Note, the current node group will not have an object input, it will have a geometry input instead. The conversion from object to geometry happens one level higher now.
Point Instance
Besides the Info nodes, the Point Instance node is the only one that also uses object and collection sockets. Since those sockets are removed, the node has to get a second geometry input instead. One geometry determines where to instance and one determines what to instance.
Just this change would not be enough to get all functionality back though. What is missing is the ability to instance a different geometry on every point. Fortunately, there is a rather nice solution to that, which would also solve an additional problem. The solution is to allow instancing the instances in the second geometry separately.
The nice benefit of this solution is that instances in a geometry are actually ordered properly and therefore they can be identified by an index. Objects and sub-collections inside a collection do not have a well defined order that this node could depend on. Note, the separate ID input is still necessary, but maybe it should be renamed to “Stable ID”. It’s important for proper motion blur etc.
Both the “Use Instance Index” and “Instance Index” inputs can also be fields. Instead of having two separate inputs, one could also say that an instance index of -1 means that the entire geometry should be instanced (which would be the default then).
In order to use this, the collection info node should have a new boolean input that specifies whether the collection becomes a single instance in the output geometry, or whether all sub-elements in the collection should become their own instance.
Modifier
The modifier ui has to become a bit more complex/flexible as well.
- Every time one had exposed an object to the modifier before, one now has to expose a geometry socket. Therefore, the modifier has to be able to provide multiple geometries to the node group. Furthermore, one would have to choose between original/relative in the modifier (same as in the Info nodes).
- Also it has to be possible to pass the position of another object to the modifier. Again, either in original or relative space.
- The modifier is a place where geometry enters and exits geometry nodes. So one also has to be able to specify attribute names for inputs and outputs in the modifier.
Evaluation
As can be seen, it is possible to only specify attribute names where geometry enters and exits geometry nodes. This design would make attribute name collisions practically impossible and therefore forces users to create node groups that are more reuseable and composable.

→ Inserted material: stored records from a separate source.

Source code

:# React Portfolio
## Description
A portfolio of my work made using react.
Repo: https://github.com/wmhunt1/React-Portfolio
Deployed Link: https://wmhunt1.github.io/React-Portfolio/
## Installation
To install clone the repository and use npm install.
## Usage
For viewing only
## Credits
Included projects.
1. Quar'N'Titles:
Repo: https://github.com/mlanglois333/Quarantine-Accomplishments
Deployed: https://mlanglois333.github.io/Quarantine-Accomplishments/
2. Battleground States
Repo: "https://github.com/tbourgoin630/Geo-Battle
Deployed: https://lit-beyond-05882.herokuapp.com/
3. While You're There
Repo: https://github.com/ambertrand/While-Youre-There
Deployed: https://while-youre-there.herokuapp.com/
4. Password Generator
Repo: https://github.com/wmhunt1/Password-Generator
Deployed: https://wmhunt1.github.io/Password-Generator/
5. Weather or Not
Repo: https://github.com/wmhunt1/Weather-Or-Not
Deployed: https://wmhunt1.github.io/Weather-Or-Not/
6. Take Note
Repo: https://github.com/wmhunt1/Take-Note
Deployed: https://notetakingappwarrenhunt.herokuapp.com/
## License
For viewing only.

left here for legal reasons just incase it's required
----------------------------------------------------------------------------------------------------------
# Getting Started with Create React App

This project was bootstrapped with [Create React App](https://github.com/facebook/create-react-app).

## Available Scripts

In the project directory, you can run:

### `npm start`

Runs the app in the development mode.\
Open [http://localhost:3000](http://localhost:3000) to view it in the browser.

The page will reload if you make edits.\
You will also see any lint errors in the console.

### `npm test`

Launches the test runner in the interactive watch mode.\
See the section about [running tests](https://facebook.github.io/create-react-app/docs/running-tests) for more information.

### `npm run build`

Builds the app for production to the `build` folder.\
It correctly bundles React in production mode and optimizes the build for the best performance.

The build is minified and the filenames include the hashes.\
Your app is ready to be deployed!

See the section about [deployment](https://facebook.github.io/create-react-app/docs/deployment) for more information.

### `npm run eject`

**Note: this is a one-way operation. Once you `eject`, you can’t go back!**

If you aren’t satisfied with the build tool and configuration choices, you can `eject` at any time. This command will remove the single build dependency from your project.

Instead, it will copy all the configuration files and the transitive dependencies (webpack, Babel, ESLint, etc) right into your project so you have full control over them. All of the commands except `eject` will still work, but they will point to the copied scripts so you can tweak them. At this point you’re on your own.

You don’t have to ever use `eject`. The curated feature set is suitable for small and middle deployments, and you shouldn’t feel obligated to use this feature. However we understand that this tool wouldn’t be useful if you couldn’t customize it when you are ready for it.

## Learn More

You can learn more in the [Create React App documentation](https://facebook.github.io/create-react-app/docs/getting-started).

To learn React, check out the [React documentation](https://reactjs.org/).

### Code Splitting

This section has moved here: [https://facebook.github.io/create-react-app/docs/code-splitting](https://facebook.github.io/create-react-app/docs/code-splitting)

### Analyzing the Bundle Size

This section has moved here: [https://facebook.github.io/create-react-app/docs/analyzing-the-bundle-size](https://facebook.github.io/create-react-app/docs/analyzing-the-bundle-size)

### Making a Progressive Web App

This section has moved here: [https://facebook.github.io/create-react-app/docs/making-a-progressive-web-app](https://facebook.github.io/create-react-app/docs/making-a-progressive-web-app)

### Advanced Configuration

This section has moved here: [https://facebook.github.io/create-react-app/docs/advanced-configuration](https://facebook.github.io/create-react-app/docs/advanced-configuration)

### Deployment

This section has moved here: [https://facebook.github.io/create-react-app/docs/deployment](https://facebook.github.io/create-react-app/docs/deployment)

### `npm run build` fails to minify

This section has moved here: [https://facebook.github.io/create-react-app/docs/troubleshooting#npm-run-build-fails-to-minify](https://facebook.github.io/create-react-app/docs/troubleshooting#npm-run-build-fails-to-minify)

There are also some downsides to this approach, because it does add a new limitation to enforce the guarantee mentioned above.
- Doing versioning for geometry nodes node groups created in Blender 2.93 becomes significantly harder and maybe impossible to do well. We could add some special nodes that deal with named attributes, that can only be added by versioning code and not by users. However, these nodes break the guarantee, even if they are just created by versioning code.
- This proposal might lead to more attribute name duplication in a .blend file, because the same attribute name might have to be specified in multiple modifiers instead of once in a node group. I makes assumptions about where it makes sense to specify attribute names that might not be correct for all use cases.
- Exposing objects and collections to the parent node group becomes different from exposing other data.
- It becomes impossible to remove named attributes in geometry, which might be important for optimization purposes (since all named attributes on a geometry are propagated in most nodes).
I should note that we can get the nice aspects of this proposal (except for the guarantee that no node group will use hardcoded attribute names on geometry passed in from somewhere else), without any of the downsides. It is possible to statically analyze a node group to see if it uses nodes that might lead to attribute name collisions. We could somehow show in the ui when a specific node group is guaranteed not to use hardcoded attribute names (i.e. it is “side effect free” in some sense).